Given records:
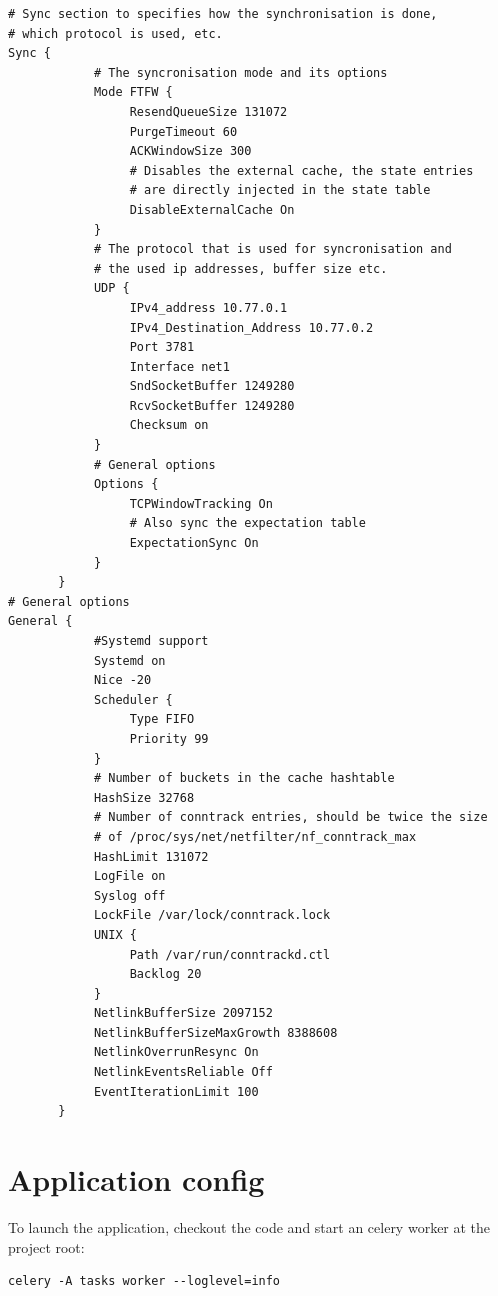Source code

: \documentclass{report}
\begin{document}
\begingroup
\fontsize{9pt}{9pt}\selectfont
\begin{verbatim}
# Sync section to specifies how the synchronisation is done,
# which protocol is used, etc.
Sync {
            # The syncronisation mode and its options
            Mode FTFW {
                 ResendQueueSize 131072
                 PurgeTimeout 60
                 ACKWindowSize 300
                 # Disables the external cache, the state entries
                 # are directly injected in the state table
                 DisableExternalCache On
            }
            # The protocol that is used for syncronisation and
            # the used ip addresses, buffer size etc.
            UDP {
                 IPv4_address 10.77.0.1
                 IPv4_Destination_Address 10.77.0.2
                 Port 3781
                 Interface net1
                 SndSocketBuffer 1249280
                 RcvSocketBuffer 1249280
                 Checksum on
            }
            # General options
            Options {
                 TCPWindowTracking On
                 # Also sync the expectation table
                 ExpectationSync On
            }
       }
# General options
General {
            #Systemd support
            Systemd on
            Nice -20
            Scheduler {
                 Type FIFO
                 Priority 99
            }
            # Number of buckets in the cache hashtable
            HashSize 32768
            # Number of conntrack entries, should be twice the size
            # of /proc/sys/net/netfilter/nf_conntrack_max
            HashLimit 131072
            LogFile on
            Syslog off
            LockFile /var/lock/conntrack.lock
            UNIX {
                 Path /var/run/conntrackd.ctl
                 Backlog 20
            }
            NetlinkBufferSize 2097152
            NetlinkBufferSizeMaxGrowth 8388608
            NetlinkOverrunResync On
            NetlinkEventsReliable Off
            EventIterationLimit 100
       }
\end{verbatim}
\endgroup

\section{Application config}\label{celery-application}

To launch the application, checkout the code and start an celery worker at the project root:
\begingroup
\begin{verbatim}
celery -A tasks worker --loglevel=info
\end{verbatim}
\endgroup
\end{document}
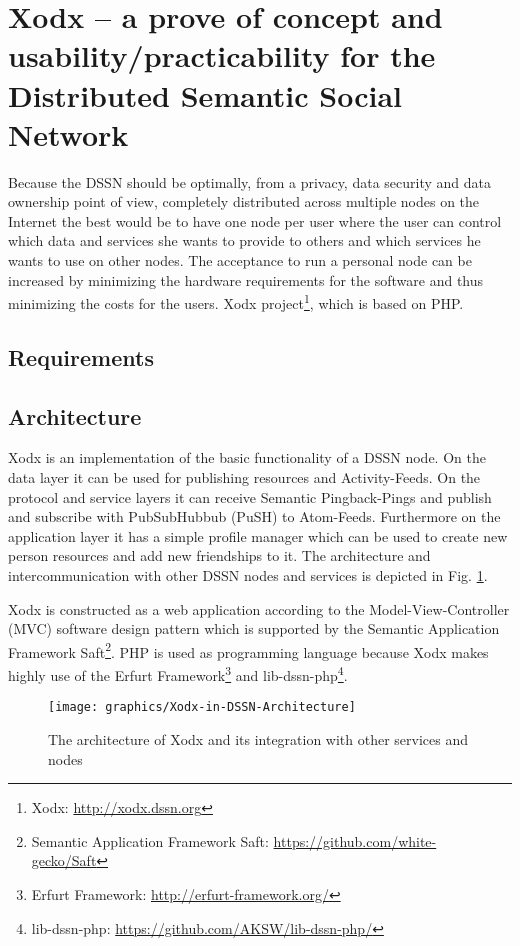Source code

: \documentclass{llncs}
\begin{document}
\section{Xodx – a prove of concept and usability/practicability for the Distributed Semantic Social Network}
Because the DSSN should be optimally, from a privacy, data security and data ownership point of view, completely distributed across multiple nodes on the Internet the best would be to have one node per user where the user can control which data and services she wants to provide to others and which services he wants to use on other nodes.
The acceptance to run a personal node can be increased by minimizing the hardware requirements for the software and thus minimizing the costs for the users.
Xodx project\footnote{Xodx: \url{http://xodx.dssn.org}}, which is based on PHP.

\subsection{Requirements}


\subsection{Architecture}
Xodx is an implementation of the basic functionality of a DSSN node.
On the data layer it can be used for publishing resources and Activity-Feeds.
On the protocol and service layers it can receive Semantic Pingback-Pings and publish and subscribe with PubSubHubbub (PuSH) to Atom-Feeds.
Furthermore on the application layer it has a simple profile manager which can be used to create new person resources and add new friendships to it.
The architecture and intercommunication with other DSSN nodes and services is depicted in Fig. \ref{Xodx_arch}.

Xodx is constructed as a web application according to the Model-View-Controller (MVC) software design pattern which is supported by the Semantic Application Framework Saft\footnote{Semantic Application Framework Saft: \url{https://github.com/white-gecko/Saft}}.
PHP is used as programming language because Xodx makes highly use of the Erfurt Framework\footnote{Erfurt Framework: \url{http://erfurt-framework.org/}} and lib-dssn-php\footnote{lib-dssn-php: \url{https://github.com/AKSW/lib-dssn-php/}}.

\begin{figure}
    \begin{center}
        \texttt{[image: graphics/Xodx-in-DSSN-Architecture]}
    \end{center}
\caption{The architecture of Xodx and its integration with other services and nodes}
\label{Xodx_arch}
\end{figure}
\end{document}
--
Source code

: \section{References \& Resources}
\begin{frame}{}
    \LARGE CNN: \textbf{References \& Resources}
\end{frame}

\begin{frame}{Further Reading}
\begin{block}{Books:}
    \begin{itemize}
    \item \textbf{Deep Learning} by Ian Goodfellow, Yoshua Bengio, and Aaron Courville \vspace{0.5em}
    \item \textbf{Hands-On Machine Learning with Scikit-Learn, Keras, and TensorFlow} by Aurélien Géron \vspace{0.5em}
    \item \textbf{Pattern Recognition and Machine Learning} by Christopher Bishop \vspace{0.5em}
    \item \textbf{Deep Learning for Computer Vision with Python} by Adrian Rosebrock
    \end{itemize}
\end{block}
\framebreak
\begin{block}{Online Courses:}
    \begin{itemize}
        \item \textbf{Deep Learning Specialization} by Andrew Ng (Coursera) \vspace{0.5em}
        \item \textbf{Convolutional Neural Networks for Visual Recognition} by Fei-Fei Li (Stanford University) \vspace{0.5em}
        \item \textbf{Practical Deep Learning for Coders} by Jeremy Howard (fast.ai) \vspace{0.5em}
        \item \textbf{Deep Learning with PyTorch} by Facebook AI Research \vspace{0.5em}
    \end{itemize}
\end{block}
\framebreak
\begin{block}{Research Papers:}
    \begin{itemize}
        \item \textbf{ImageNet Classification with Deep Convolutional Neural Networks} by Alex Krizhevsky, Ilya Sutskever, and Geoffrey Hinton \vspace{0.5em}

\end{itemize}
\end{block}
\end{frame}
--
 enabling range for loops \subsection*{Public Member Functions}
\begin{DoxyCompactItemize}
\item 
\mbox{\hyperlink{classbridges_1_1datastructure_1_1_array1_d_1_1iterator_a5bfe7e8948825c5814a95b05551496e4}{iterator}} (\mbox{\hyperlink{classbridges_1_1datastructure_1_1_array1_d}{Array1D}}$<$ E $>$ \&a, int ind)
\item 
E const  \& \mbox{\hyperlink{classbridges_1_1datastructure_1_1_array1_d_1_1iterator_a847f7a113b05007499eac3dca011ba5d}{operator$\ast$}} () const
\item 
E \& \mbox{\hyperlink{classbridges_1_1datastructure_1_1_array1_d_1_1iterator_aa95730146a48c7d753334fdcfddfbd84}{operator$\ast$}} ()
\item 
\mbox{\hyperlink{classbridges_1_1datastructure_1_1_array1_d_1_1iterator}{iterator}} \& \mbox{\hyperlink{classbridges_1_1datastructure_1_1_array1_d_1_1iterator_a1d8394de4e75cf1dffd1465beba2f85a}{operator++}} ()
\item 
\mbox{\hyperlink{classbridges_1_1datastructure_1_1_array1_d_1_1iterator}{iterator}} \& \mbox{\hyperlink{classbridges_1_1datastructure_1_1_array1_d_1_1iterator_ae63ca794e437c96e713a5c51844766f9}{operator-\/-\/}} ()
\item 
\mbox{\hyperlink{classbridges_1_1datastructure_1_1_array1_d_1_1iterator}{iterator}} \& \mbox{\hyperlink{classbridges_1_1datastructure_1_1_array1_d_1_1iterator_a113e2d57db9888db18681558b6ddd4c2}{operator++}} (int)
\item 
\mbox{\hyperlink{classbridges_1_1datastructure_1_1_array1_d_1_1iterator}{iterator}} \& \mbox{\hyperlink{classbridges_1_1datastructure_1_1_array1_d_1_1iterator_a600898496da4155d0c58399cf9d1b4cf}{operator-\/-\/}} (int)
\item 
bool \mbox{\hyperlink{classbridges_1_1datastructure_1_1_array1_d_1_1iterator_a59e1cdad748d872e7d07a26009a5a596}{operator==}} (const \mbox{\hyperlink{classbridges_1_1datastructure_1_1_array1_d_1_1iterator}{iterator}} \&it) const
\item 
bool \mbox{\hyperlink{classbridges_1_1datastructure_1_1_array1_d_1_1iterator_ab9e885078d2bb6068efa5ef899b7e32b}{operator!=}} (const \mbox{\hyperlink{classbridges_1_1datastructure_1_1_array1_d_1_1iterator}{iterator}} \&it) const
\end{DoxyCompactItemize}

Work to be completed: Go through the listing above and return each line where the word "Number" occurs.

Task result:
            # Number of buckets in the cache hashtable
            # Number of conntrack entries, should be twice the size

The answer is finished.